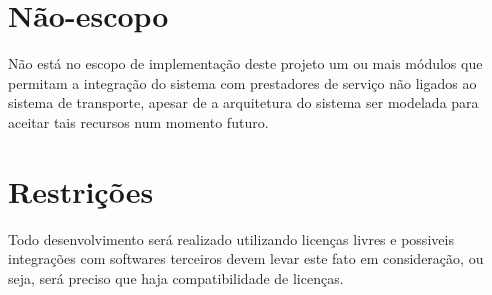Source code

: \section{Não-escopo}\label{sec:NãoEscopo}
	Não está no escopo de implementação deste projeto um ou mais módulos que permitam a integração do sistema com prestadores de serviço não ligados ao sistema de transporte, apesar de a arquitetura do sistema ser modelada para aceitar tais recursos num momento futuro.

%
%        
%         
%			
%
%
%			
%


\section{Restrições}\label{sec:restrições}
Todo desenvolvimento será realizado utilizando licenças livres e possiveis integrações com softwares terceiros devem levar este fato em consideração, ou seja, será preciso que haja compatibilidade de licenças.

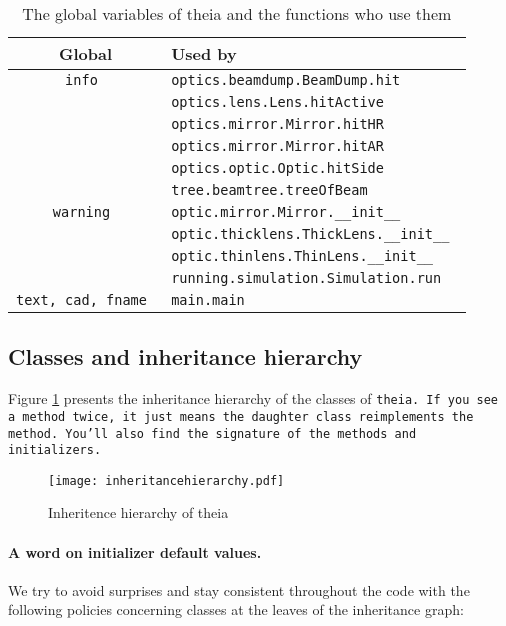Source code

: \documentclass{article}
\begin{document}
\begin{table}[h]
\begin{center}

\begin{tabular}{|c | l |}
\hline
\textbf{Global} & \textbf{Used by} \\ \hline \hline

\tt{info} & \tt{optics.beamdump.BeamDump.hit} \\
& \tt{optics.lens.Lens.hitActive} \\
& \tt{optics.mirror.Mirror.hitHR} \\
& \tt{optics.mirror.Mirror.hitAR} \\
& \tt{optics.optic.Optic.hitSide} \\
& \tt{tree.beamtree.treeOfBeam} \\ \hline

\tt{warning} & \tt{optic.mirror.Mirror.\_\_init\_\_} \\
& \tt{optic.thicklens.ThickLens.\_\_init\_\_} \\
& \tt{optic.thinlens.ThinLens.\_\_init\_\_} \\
& \tt{running.simulation.Simulation.run} \\ \hline

\tt{text, cad, fname} & \tt{main.main} \\ \hline

\end{tabular}
\caption{The global variables of theia and the functions who use them}
\label{globals}
\end{center}
\end{table}
\subsection{Classes and inheritance hierarchy}
Figure \ref{inheritancehierarchy} presents the inheritance hierarchy of the classes of \tt{theia}. If you see a method twice, it just means the daughter class reimplements the method. You'll also find the signature of the methods and  initializers.

\begin{figure}[h]
\begin{center}
\texttt{[image: inheritancehierarchy.pdf]}
\caption{Inheritence hierarchy of theia}
\label{inheritancehierarchy}
\end{center}
\end{figure}
\paragraph{A word on initializer default values.}We try to avoid surprises and stay consistent throughout the code with the following policies concerning classes at the leaves of the inheritance graph:
\end{document}
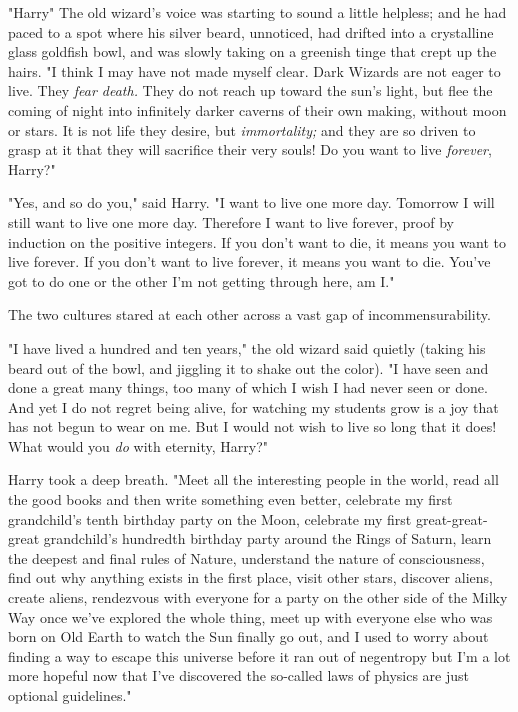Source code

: "Harry{\el}" The old wizard's voice was starting to sound a little helpless;
and he had paced to a spot where his silver beard, unnoticed, had drifted into
a crystalline glass goldfish bowl, and was slowly taking on a greenish tinge
that crept up the hairs. "I think I may have not made myself clear. Dark
Wizards are not eager to live. They \emph{fear death.} They do not reach up
toward the sun's light, but flee the coming of night into infinitely darker
caverns of their own making, without moon or stars. It is not life they desire,
but \emph{immortality;} and they are so driven to grasp at it that they will
sacrifice their very souls! Do you want to live \emph{forever}, Harry?"

"Yes, and so do you," said Harry. "I want to live one more day. Tomorrow I will
still want to live one more day. Therefore I want to live forever, proof by
induction on the positive integers. If you don't want to die, it means you want
to live forever. If you don't want to live forever, it means you want to die.
You've got to do one or the other{\el} I'm not getting through here, am I."

The two cultures stared at each other across a vast gap of incommensurability.

"I have lived a hundred and ten years," the old wizard said quietly (taking his
beard out of the bowl, and jiggling it to shake out the color). "I have seen
and done a great many things, too many of which I wish I had never seen or
done. And yet I do not regret being alive, for watching my students grow is a
joy that has not begun to wear on me. But I would not wish to live so long that
it does! What would you \emph{do} with eternity, Harry?"

Harry took a deep breath. "Meet all the interesting people in the world, read
all the good books and then write something even better, celebrate my first
grandchild's tenth birthday party on the Moon, celebrate my first
great-great-great grandchild's hundredth birthday party around the Rings of
Saturn, learn the deepest and final rules of Nature, understand the nature of
consciousness, find out why anything exists in the first place, visit other
stars, discover aliens, create aliens, rendezvous with everyone for a party on
the other side of the Milky Way once we've explored the whole thing, meet up
with everyone else who was born on Old Earth to watch the Sun finally go out,
and I used to worry about finding a way to escape this universe before it ran
out of negentropy but I'm a lot more hopeful now that I've discovered the
so-called laws of physics are just optional guidelines."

____________

DIRECTIONS FOR THIS TASK
For the material above, give every line again exactly and leave out the pictures.

ANSWER
Source code

: \section{Não-escopo}\label{sec:NãoEscopo}
	Não está no escopo de implementação deste projeto um ou mais módulos que permitam a integração do sistema com prestadores de serviço não ligados ao sistema de transporte, apesar de a arquitetura do sistema ser modelada para aceitar tais recursos num momento futuro.

%
%        
%         
%			
%
%
%			
%


\section{Restrições}\label{sec:restrições}
Todo desenvolvimento será realizado utilizando licenças livres e possiveis integrações com softwares terceiros devem levar este fato em consideração, ou seja, será preciso que haja compatibilidade de licenças.

Source code

: \documentclass{article}
\begin{document}
\begin{table}[h]
\begin{center}

\begin{tabular}{|c | l |}
\hline
\textbf{Global} & \textbf{Used by} \\ \hline \hline

\tt{info} & \tt{optics.beamdump.BeamDump.hit} \\
& \tt{optics.lens.Lens.hitActive} \\
& \tt{optics.mirror.Mirror.hitHR} \\
& \tt{optics.mirror.Mirror.hitAR} \\
& \tt{optics.optic.Optic.hitSide} \\
& \tt{tree.beamtree.treeOfBeam} \\ \hline

\tt{warning} & \tt{optic.mirror.Mirror.\_\_init\_\_} \\
& \tt{optic.thicklens.ThickLens.\_\_init\_\_} \\
& \tt{optic.thinlens.ThinLens.\_\_init\_\_} \\
& \tt{running.simulation.Simulation.run} \\ \hline

\tt{text, cad, fname} & \tt{main.main} \\ \hline

\end{tabular}
\caption{The global variables of theia and the functions who use them}
\label{globals}
\end{center}
\end{table}
\subsection{Classes and inheritance hierarchy}
Figure \ref{inheritancehierarchy} presents the inheritance hierarchy of the classes of \tt{theia}. If you see a method twice, it just means the daughter class reimplements the method. You'll also find the signature of the methods and  initializers.

\begin{figure}[h]
\begin{center}
\texttt{[image: inheritancehierarchy.pdf]}
\caption{Inheritence hierarchy of theia}
\label{inheritancehierarchy}
\end{center}
\end{figure}
\paragraph{A word on initializer default values.}We try to avoid surprises and stay consistent throughout the code with the following policies concerning classes at the leaves of the inheritance graph:
\end{document}
Source code

: "Harry{\el}" The old wizard's voice was starting to sound a little helpless;
and he had paced to a spot where his silver beard, unnoticed, had drifted into
a crystalline glass goldfish bowl, and was slowly taking on a greenish tinge
that crept up the hairs. "I think I may have not made myself clear. Dark
Wizards are not eager to live. They \emph{fear death.} They do not reach up
toward the sun's light, but flee the coming of night into infinitely darker
caverns of their own making, without moon or stars. It is not life they desire,
but \emph{immortality;} and they are so driven to grasp at it that they will
sacrifice their very souls! Do you want to live \emph{forever}, Harry?"

"Yes, and so do you," said Harry. "I want to live one more day. Tomorrow I will
still want to live one more day. Therefore I want to live forever, proof by
induction on the positive integers. If you don't want to die, it means you want
to live forever. If you don't want to live forever, it means you want to die.
You've got to do one or the other{\el} I'm not getting through here, am I."

The two cultures stared at each other across a vast gap of incommensurability.

"I have lived a hundred and ten years," the old wizard said quietly (taking his
beard out of the bowl, and jiggling it to shake out the color). "I have seen
and done a great many things, too many of which I wish I had never seen or
done. And yet I do not regret being alive, for watching my students grow is a
joy that has not begun to wear on me. But I would not wish to live so long that
it does! What would you \emph{do} with eternity, Harry?"

Harry took a deep breath. "Meet all the interesting people in the world, read
all the good books and then write something even better, celebrate my first
grandchild's tenth birthday party on the Moon, celebrate my first
great-great-great grandchild's hundredth birthday party around the Rings of
Saturn, learn the deepest and final rules of Nature, understand the nature of
consciousness, find out why anything exists in the first place, visit other
stars, discover aliens, create aliens, rendezvous with everyone for a party on
the other side of the Milky Way once we've explored the whole thing, meet up
with everyone else who was born on Old Earth to watch the Sun finally go out,
and I used to worry about finding a way to escape this universe before it ran
out of negentropy but I'm a lot more hopeful now that I've discovered the
so-called laws of physics are just optional guidelines."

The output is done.